#### Task brief:
Scan the records that follow, and whenever a line has the word "fontsize", copy it.

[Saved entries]
----------
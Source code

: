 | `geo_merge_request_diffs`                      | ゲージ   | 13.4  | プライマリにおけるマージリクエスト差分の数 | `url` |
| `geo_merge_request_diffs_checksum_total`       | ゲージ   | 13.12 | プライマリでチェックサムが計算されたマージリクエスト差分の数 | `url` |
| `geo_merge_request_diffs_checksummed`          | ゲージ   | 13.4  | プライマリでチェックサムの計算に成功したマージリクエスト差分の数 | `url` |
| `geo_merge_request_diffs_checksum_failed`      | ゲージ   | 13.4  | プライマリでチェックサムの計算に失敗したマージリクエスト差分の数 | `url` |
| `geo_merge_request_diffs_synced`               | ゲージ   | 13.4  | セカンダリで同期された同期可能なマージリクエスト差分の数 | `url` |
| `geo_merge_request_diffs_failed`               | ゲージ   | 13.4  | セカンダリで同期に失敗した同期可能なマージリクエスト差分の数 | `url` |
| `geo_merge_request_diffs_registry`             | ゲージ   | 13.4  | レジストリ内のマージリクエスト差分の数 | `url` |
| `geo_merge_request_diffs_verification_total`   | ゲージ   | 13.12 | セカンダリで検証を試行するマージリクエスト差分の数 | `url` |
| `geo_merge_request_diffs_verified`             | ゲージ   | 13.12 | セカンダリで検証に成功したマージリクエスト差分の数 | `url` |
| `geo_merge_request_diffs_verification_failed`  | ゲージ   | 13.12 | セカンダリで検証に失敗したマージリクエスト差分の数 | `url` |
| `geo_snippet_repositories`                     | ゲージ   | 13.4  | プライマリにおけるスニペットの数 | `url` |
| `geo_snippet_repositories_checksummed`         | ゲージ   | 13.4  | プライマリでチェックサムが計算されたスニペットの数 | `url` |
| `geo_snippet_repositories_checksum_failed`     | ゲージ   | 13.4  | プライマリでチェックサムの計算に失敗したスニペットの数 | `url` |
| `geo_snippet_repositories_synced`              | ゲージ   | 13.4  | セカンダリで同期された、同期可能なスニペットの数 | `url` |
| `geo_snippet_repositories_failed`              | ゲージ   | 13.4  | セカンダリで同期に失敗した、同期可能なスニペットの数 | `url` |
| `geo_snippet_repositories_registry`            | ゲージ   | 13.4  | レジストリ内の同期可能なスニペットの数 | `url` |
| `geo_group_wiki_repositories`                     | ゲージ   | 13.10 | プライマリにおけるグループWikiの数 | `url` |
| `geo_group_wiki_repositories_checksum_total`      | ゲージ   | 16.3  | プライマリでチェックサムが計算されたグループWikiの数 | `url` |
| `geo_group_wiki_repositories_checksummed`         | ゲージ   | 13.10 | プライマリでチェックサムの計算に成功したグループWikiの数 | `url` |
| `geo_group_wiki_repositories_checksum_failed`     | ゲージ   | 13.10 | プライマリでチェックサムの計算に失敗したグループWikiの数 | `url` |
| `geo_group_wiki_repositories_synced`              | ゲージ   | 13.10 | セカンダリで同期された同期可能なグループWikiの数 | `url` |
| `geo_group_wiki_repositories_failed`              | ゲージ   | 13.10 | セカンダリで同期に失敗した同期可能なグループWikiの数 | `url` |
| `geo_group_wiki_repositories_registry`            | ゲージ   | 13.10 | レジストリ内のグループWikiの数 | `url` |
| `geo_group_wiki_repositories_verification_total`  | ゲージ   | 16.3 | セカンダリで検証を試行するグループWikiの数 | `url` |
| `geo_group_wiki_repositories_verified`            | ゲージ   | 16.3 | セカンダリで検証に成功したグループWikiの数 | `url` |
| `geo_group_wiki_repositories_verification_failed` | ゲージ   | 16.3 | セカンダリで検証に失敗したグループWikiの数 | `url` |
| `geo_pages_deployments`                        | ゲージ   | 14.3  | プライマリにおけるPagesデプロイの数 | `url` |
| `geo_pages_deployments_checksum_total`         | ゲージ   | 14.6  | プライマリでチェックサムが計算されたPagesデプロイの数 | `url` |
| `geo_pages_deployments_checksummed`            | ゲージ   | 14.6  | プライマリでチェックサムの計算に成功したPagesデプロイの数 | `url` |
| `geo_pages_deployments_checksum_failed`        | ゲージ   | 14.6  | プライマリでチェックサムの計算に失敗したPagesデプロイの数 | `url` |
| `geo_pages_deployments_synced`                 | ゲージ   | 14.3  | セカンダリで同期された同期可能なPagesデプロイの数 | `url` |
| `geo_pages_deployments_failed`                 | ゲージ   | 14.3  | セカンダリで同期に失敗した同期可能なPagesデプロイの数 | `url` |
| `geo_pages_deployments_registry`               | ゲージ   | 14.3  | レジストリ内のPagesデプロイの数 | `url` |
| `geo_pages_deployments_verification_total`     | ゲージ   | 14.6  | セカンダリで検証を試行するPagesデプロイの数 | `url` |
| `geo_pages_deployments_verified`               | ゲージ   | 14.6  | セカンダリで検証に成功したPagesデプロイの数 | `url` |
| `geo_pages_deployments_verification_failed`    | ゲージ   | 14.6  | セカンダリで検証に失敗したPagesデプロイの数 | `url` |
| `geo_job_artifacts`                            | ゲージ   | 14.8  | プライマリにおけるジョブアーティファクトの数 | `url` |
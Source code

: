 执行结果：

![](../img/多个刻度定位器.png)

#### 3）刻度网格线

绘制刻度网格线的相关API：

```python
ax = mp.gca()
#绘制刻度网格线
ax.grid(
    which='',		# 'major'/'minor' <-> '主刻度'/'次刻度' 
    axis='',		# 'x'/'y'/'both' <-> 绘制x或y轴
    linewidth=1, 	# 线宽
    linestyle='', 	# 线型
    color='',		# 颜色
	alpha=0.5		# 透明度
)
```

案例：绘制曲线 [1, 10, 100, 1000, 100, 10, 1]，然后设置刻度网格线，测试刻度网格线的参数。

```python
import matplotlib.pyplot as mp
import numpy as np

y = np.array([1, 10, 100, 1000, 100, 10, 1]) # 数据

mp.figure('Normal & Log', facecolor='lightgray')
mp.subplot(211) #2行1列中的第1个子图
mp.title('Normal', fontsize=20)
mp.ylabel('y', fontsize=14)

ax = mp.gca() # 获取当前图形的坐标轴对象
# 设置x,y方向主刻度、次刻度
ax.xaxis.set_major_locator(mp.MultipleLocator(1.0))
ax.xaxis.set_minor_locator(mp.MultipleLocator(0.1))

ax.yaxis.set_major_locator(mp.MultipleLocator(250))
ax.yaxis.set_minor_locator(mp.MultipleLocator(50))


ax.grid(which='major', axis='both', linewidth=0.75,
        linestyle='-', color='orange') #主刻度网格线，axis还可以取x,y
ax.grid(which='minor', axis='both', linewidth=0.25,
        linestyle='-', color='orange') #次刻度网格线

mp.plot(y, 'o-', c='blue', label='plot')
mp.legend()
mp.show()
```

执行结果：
----------
#### Solution to this problem:
mp.title('Normal', fontsize=20)
mp.ylabel('y', fontsize=14)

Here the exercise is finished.